▶ _EXERCISE AIM_
What you write should be the line containing "In Scala, if" followed by every line after it to the end of the listing, exactly as given, and nothing more.

"""

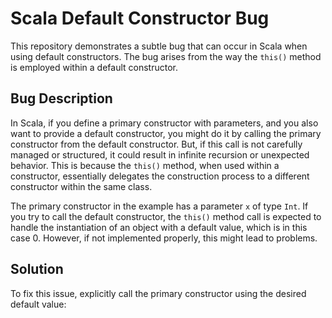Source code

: # Scala Default Constructor Bug

This repository demonstrates a subtle bug that can occur in Scala when using default constructors. The bug arises from the way the `this()` method is employed within a default constructor.

## Bug Description

In Scala, if you define a primary constructor with parameters, and you also want to provide a default constructor, you might do it by calling the primary constructor from the default constructor. But, if this call is not carefully managed or structured, it could result in infinite recursion or unexpected behavior. This is because the `this()` method, when used within a constructor, essentially delegates the construction process to a different constructor within the same class.

The primary constructor in the example has a parameter `x` of type `Int`. If you try to call the default constructor, the `this()` method call is expected to handle the instantiation of an object with a default value, which is in this case 0. However, if not implemented properly, this might lead to problems.

## Solution

To fix this issue, explicitly call the primary constructor using the desired default value:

"""

▶ _RESPONSE TO THE EXERCISE_
In Scala, if you define a primary constructor with parameters, and you also want to provide a default constructor, you might do it by calling the primary constructor from the default constructor. But, if this call is not carefully managed or structured, it could result in infinite recursion or unexpected behavior. This is because the `this()` method, when used within a constructor, essentially delegates the construction process to a different constructor within the same class.

The primary constructor in the example has a parameter `x` of type `Int`. If you try to call the default constructor, the `this()` method call is expected to handle the instantiation of an object with a default value, which is in this case 0. However, if not implemented properly, this might lead to problems.

## Solution

To fix this issue, explicitly call the primary constructor using the desired default value:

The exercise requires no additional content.